The Serengeti is a region in Africa, located in northern Tanzania and southwest Kenya. The name “Serengeti” comes from the Maasai language and means “Endless Plains”.

17. Barclays Center team : NETS

The Barclays Center is an arena in Brooklyn, New York that is home to the Brooklyn Nets of the NBA, and to the New York Islanders of the NHL. Barclays ending up paying over $200 million for the naming rights, even though the London-based banking group has no retail banks or ATMs in the US.

20. 1968 55-Across song : BOTH SIDES, NOW

“Both Sides, Now” is a very successful 1968 song written by Joni Mitchell, and most famously recorded by Judy Collins. It has been recorded many, many times by many different artists, including Leonard Nimoy would you believe?

23. Axis foes : ALLIES

The Allies of World War II were the countries opposing the Axis powers, the most of which were Germany, Japan and Italy. When war broke out in 1939, the Allies consisted of France, Poland and the UK, with the independent countries of the British Commonwealth, such as Australia and Canada, joining a few days later. Although the Americans provided material support to the Allies throughout the conflict, the US did not officially join until December 1941, immediately after the Japanese attack on Pearl Harbor. It took until 1942 for the member countries to agree on a formal treaty of cooperation, doing so in a document known as the Declaration by United Nations. This declaration became the basis of the United Nations (UN), with the UN Charter being signed by 50 countries in 1945.

Before WWII, Hungary’s prime minister was lobbying for an alliance between Germany, Hungary and Italy and worked towards such a relationship that he called an “axis”. The main Axis powers during the war were Germany, Italy and Japan. However, also included in the relationship were Romania, Bulgaria and the aforementioned Hungary.

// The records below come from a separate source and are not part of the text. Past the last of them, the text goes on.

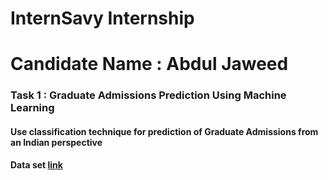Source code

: # InternSavy Internship
# Candidate Name : Abdul Jaweed

### Task 1 : Graduate Admissions Prediction Using Machine Learning 

#### Use classification technique for prediction of Graduate Admissions from an Indian perspective

**Data set [link](https://www.kaggle.com/datasets/mohansacharya/graduate-admissions)**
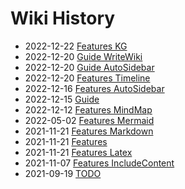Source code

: # Wiki History

- 2022-12-22        [Features KG](/0035_Features_KG)
- 2022-12-20        [Guide WriteWiki](/0027_Guide_WriteWiki)
- 2022-12-20        [Guide AutoSidebar](/0026_Guide_AutoSidebar)
- 2022-12-20        [Features Timeline](/0034_Features_Timeline)
- 2022-12-16        [Features AutoSidebar](/0024_Features_AutoSidebar)
- 2022-12-15        [Guide](/0023_Guide)
- 2022-12-12        [Features MindMap](/0022_Features_MindMap)
- 2022-05-02        [Features Mermaid](/0020_Features_Mermaid)
- 2021-11-21        [Features Markdown](/0017_Features_Markdown)
- 2021-11-21        [Features](/0016_Features)
- 2021-11-21        [Features Latex](/0018_Features_Latex)
- 2021-11-07        [Features IncludeContent](/0013_Features_IncludeContent)
- 2021-09-19        [TODO](/0004_TODO)
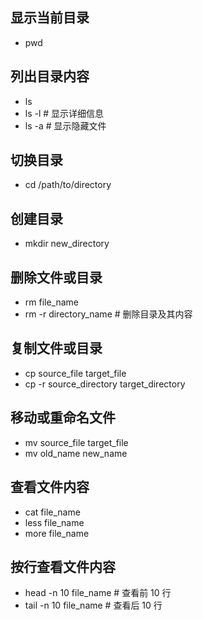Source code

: ## 显示当前目录
* pwd

## 列出目录内容
* ls
* ls -l    # 显示详细信息
* ls -a    # 显示隐藏文件

## 切换目录
* cd /path/to/directory

## 创建目录
* mkdir new_directory

## 删除文件或目录
* rm file_name
* rm -r directory_name  # 删除目录及其内容

## 复制文件或目录
* cp source_file target_file
* cp -r source_directory target_directory

## 移动或重命名文件
* mv source_file target_file
* mv old_name new_name

## 查看文件内容
* cat file_name
* less file_name
* more file_name

## 按行查看文件内容
* head -n 10 file_name  # 查看前 10 行
* tail -n 10 file_name  # 查看后 10 行
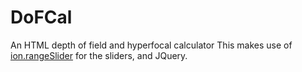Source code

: # DoFCal
An HTML depth of field and hyperfocal calculator
This makes use of [ion.rangeSlider](https://github.com/IonDen/ion.rangeSlider) for the sliders, and JQuery. 
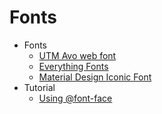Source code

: # Fonts
* Fonts
    - [UTM Avo web font](http://goo.gl/k7gEus)
    - [Everything Fonts](https://everythingfonts.com/)
    - [Material Design Iconic Font](http://goo.gl/G4QbWH)
* Tutorial
    - [Using @font-face](http://goo.gl/XzwAfV)
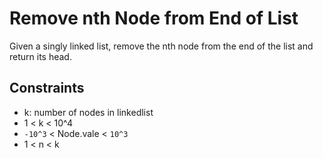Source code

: # Remove nth Node from End of List

Given a singly linked list, remove the nth node from the end of the list and return its head.

## Constraints

- k: number of nodes in linkedlist
- 1 < k < 10^4
- `-10^3` < Node.vale < `10^3`
- 1 < n < k
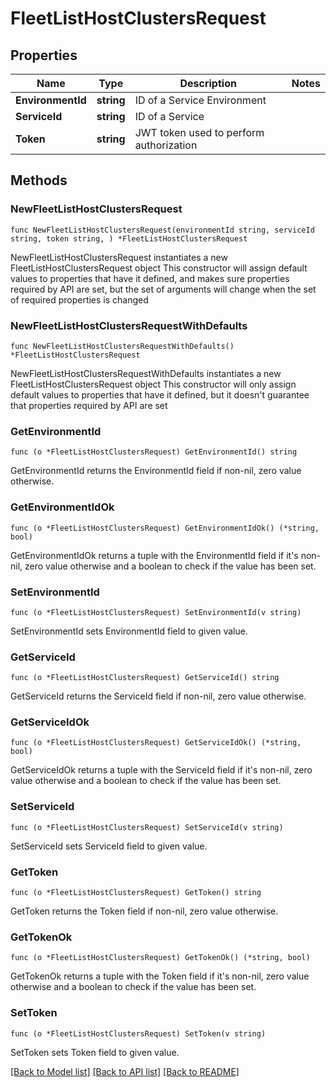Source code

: # FleetListHostClustersRequest

## Properties

Name | Type | Description | Notes
------------ | ------------- | ------------- | -------------
**EnvironmentId** | **string** | ID of a Service Environment | 
**ServiceId** | **string** | ID of a Service | 
**Token** | **string** | JWT token used to perform authorization | 

## Methods

### NewFleetListHostClustersRequest

`func NewFleetListHostClustersRequest(environmentId string, serviceId string, token string, ) *FleetListHostClustersRequest`

NewFleetListHostClustersRequest instantiates a new FleetListHostClustersRequest object
This constructor will assign default values to properties that have it defined,
and makes sure properties required by API are set, but the set of arguments
will change when the set of required properties is changed

### NewFleetListHostClustersRequestWithDefaults

`func NewFleetListHostClustersRequestWithDefaults() *FleetListHostClustersRequest`

NewFleetListHostClustersRequestWithDefaults instantiates a new FleetListHostClustersRequest object
This constructor will only assign default values to properties that have it defined,
but it doesn't guarantee that properties required by API are set

### GetEnvironmentId

`func (o *FleetListHostClustersRequest) GetEnvironmentId() string`

GetEnvironmentId returns the EnvironmentId field if non-nil, zero value otherwise.

### GetEnvironmentIdOk

`func (o *FleetListHostClustersRequest) GetEnvironmentIdOk() (*string, bool)`

GetEnvironmentIdOk returns a tuple with the EnvironmentId field if it's non-nil, zero value otherwise
and a boolean to check if the value has been set.

### SetEnvironmentId

`func (o *FleetListHostClustersRequest) SetEnvironmentId(v string)`

SetEnvironmentId sets EnvironmentId field to given value.


### GetServiceId

`func (o *FleetListHostClustersRequest) GetServiceId() string`

GetServiceId returns the ServiceId field if non-nil, zero value otherwise.

### GetServiceIdOk

`func (o *FleetListHostClustersRequest) GetServiceIdOk() (*string, bool)`

GetServiceIdOk returns a tuple with the ServiceId field if it's non-nil, zero value otherwise
and a boolean to check if the value has been set.

### SetServiceId

`func (o *FleetListHostClustersRequest) SetServiceId(v string)`

SetServiceId sets ServiceId field to given value.


### GetToken

`func (o *FleetListHostClustersRequest) GetToken() string`

GetToken returns the Token field if non-nil, zero value otherwise.

### GetTokenOk

`func (o *FleetListHostClustersRequest) GetTokenOk() (*string, bool)`

GetTokenOk returns a tuple with the Token field if it's non-nil, zero value otherwise
and a boolean to check if the value has been set.

### SetToken

`func (o *FleetListHostClustersRequest) SetToken(v string)`

SetToken sets Token field to given value.



[[Back to Model list]](../README.md#documentation-for-models) [[Back to API list]](../README.md#documentation-for-api-endpoints) [[Back to README]](../README.md)


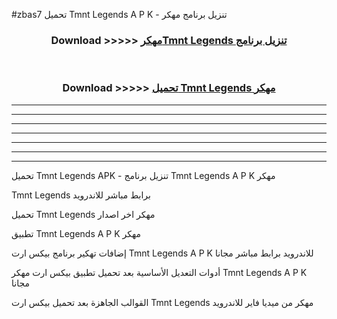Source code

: #zbas7 تحميل Tmnt Legends  A P K - تنزيل برنامج مهكر



<div align="center">
<h3>Download >>>>> <a href="https://runaway1.web.app/?sq=Tmnt Legends ">مهكرTmnt Legends  تنزيل برنامج</a></h3><br>

<h3>Download >>>>> <a href="https://runaway1.web.app/?sq=Tmnt Legends ">تحميل Tmnt Legends  مهكر</a></h3>
</div>


----------------------------------------------------------

----------------------------------------------------------

----------------------------------------------------------

----------------------------------------------------------

----------------------------------------------------------

----------------------------------------------------------

----------------------------------------------------------

تحميل Tmnt Legends  APK - تنزيل برنامج Tmnt Legends  A P K مهكر

Tmnt Legends  برابط مباشر للاندرويد

تحميل Tmnt Legends  مهكر اخر اصدار

تطبيق Tmnt Legends  A P K مهكر

إضافات تهكير برنامج بيكس ارت Tmnt Legends  A P K للاندرويد برابط مباشر مجانا

أدوات التعديل الأساسية بعد تحميل تطبيق بيكس ارت مهكر Tmnt Legends  A P K مجانا

القوالب الجاهزة بعد تحميل بيكس ارت Tmnt Legends  مهكر من ميديا فاير للاندرويد


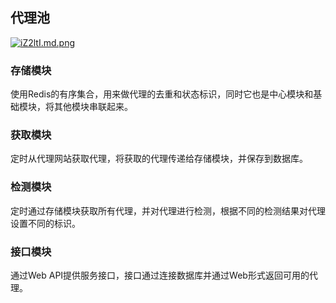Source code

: ## 代理池  

[![iZ2ltI.md.png](https://s1.ax1x.com/2018/09/17/iZ2ltI.md.png)](https://imgchr.com/i/iZ2ltI)  

### 存储模块  
使用Redis的有序集合，用来做代理的去重和状态标识，同时它也是中心模块和基础模块，将其他模块串联起来。  
### 获取模块  
定时从代理网站获取代理，将获取的代理传递给存储模块，并保存到数据库。  
### 检测模块  
定时通过存储模块获取所有代理，并对代理进行检测，根据不同的检测结果对代理设置不同的标识。  
### 接口模块  
通过Web API提供服务接口，接口通过连接数据库并通过Web形式返回可用的代理。  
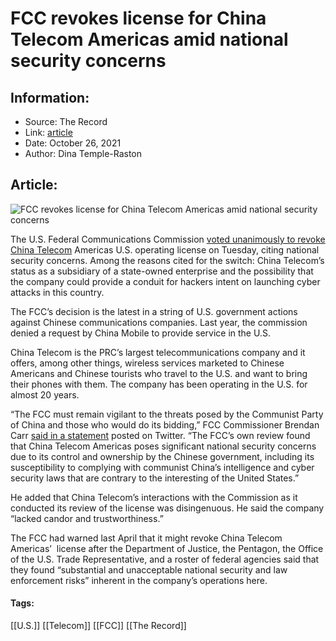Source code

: # FCC revokes license for China Telecom Americas amid national security concerns
### 

## Information:
+ Source: The Record
+ Link: [article](https://therecord.media/fcc-revokes-license-for-china-telecom-americas-amid-national-security-concerns/)
+ Date: October 26, 2021
+ Author: Dina Temple-Raston


## Article:
![FCC revokes license for China Telecom Americas amid national security concerns](https://therecord.media/wp-content/uploads/2021/10/richard-tao-CH7W0beldfk-unsplash-1.jpg)

The U.S. Federal Communications Commission [voted unanimously to revoke China Telecom](https://www.fcc.gov/document/fcc-launches-proceeding-revoking-china-telecoms-authorizations-0) Americas U.S. operating license on Tuesday, citing national security concerns. Among the reasons cited for the switch: China Telecom’s status as a subsidiary of a state-owned enterprise and the possibility that the company could provide a conduit for hackers intent on launching cyber attacks in this country. 


The FCC’s decision is the latest in a string of U.S. government actions against Chinese communications companies. Last year, the commission denied a request by China Mobile to provide service in the U.S. 


China Telecom is the PRC’s largest telecommunications company and it offers, among other things, wireless services marketed to Chinese Americans and Chinese tourists who travel to the U.S. and want to bring their phones with them. The company has been operating in the U.S. for almost 20 years. 


“The FCC must remain vigilant to the threats posed by the Communist Party of China and those who would do its bidding,” FCC Commissioner Brendan Carr [said in a statement](https://twitter.com/BrendanCarrFCC/status/1453010309065625612/photo/1) posted on Twitter. “The FCC’s own review found that China Telecom Americas poses significant national security concerns due to its control and ownership by the Chinese government, including its susceptibility to complying with communist China’s intelligence and cyber security laws that are contrary to the interesting of the United States.”


He added that China Telecom’s interactions with the Commission as it conducted its review of the license was disingenuous. He said the company “lacked candor and trustworthiness.”


The FCC had warned last April that it might revoke China Telecom Americas’  license after the Department of Justice, the Pentagon, the Office of the U.S. Trade Representative, and a roster of federal agencies said that they found “substantial and unacceptable national security and law enforcement risks” inherent in the company’s operations here. 





#### Tags:
[[U.S.]] [[Telecom]] [[FCC]] [[The Record]]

24. Spot for an AirPod : EAR

AirPods are Apple’s line of bluetooth earpods. When AirPods were introduced in 2016, the market reacted with some skepticism. The left and right AirPods are not connected by any wire, so there was concern that individual earbuds could fall out of the ear, and possibly get lost. Another concern is Apple’s stated intent to abandon the wired headphone socket on new iPhone models.

29. Sundance’s sweetie __ Place : ETTA

Etta Place is the schoolteacher character played by the lovely Katharine Ross in the superb 1969 movie “Butch Cassidy and the Sundance Kid”.

32. 1976 55-Across album : HEJIRA
(55A. Singer/songwriter born 11/7/1943 : JONI MITCHELL)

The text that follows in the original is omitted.